La malnutrición se asocia con inmunodeficiencia. La vulnerabilidad de los pacientes inmunodeprimidos a los microorganismos patógenos de los alimentos hace que la seguridad respecto a la calidad higiénica de éstos resulte primordial.

Aspectos prácticos de la elaboración de dietas

El zumo de naranja estimula el apetito, también un consomé o caldo de carne. Por ello es aconsejable no endulzar el zumo si se toma antes de la comida (unos 10-15 min antes). Se presenta como un aperitivo, en cantidad reducida, en un vaso pequeño o media taza si es de caldo o consomé.

La leche (o bebidas que la contengan) se toma sola o de postre, no como entrante, ni aperitivo.

La ingesta debe realizarse aun sin apetito (excepto contraindicación).

Es importante variar al máximo los alimentos para evitar la monotonía.

Conviene comprar los productos de temporada porque son mejores y más baratos.

Algunas personas prefieren ver los alimentos antes de que se trituren, o que se presenten por separado el primero y el segundo plato.

Las materias grasas se han de añadir a los triturados y purés si los ingredientes no las contienen. Condimentar los alimentos durante su preparación los hará más sabrosos.

El momento de la ingesta es ante todo un acto de relación.
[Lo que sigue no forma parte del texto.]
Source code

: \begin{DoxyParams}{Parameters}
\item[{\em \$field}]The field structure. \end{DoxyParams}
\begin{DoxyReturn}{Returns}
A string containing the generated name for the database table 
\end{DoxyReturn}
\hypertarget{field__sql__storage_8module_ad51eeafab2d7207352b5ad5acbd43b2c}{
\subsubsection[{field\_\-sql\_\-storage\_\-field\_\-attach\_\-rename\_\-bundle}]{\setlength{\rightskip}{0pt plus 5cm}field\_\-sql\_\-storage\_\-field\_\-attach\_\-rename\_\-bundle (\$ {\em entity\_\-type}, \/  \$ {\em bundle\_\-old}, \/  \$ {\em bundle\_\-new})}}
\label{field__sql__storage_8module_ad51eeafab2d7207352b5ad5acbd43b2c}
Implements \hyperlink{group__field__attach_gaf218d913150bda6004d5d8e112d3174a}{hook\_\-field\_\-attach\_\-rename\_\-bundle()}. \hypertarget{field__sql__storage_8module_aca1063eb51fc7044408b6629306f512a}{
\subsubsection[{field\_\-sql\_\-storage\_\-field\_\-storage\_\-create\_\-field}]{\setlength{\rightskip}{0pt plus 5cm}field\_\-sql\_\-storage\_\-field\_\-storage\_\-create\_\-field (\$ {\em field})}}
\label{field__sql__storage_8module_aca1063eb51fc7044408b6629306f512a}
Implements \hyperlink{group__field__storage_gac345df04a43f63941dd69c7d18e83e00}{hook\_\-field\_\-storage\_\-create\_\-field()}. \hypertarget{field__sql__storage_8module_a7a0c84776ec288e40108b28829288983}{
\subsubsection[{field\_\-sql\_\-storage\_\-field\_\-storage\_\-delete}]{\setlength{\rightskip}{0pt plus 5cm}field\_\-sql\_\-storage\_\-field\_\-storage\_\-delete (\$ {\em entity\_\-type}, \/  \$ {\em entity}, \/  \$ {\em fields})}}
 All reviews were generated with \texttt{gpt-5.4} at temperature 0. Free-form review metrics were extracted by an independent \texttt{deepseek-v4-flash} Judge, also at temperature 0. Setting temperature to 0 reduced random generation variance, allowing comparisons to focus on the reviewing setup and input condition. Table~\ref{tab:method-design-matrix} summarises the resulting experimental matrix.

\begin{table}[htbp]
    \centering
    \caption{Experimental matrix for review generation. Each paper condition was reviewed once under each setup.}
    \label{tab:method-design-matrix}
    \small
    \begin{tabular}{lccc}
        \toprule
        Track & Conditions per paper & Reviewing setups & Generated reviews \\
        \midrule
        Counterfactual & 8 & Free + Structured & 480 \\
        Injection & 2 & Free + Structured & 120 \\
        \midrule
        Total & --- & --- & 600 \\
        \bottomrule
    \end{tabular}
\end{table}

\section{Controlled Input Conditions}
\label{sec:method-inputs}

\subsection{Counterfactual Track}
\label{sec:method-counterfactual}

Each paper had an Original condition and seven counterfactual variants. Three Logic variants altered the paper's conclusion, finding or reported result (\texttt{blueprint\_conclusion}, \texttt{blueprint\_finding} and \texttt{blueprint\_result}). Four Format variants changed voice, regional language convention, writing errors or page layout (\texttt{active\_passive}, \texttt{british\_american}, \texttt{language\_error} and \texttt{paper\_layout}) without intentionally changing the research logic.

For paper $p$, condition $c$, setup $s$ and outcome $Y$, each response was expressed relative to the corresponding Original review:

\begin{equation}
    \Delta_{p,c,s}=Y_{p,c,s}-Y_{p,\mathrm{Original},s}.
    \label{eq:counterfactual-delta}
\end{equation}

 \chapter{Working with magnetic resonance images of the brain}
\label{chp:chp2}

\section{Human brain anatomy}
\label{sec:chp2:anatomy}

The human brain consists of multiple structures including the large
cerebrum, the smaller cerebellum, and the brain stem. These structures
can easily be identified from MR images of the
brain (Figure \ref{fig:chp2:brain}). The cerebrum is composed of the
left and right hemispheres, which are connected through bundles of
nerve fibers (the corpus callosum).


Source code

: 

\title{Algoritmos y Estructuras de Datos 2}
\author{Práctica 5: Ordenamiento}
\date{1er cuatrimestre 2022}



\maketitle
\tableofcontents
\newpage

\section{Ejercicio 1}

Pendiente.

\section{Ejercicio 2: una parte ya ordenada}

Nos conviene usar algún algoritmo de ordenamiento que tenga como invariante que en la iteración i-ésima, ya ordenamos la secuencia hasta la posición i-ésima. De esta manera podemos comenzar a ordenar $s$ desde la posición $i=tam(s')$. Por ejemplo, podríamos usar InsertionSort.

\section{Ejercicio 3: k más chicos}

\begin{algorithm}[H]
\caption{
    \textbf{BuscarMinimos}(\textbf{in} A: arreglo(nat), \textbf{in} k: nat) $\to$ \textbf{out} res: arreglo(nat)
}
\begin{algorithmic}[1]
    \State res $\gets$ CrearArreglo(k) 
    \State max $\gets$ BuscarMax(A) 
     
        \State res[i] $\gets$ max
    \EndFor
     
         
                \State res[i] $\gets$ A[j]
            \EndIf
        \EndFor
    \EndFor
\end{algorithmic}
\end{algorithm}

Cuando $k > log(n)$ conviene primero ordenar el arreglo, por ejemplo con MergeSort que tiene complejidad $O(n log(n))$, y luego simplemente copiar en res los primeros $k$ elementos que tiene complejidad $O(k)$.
Es importante procurar que los alimentos sean vehículo de salud y que su degustación se realice dentro de un marco de armonía.

Los tarritos de alimentación infantil pueden utilizarse como recurso para evitar preparar alguna toma, pero no constituyen las preparaciones más idóneas para la alimentación habitual de los adultos.

Cómo actuar ante los síntomas

Alteraciones del gusto. La alteración de la sensibilidad a determinados sabores puede conducir a un aumento o rechazo del consumo de algunos alimentos3; por ejemplo, algunos ancianos ante la escasa percepción del sabor salado exageran el consumo de sal y éste puede agravar su patología de base (insuficiencia cardíaca, cirrosis, etc.). En estas situaciones se debería potenciar la condimentación (especias, ajo, hierbas aromáticas, etc.) y las técnicas culinarias o combinaciones de alimentos (sofritos, marinados, escabeche, etc.) para incrementar el sabor sin aumentar el aporte de cloruro sódico.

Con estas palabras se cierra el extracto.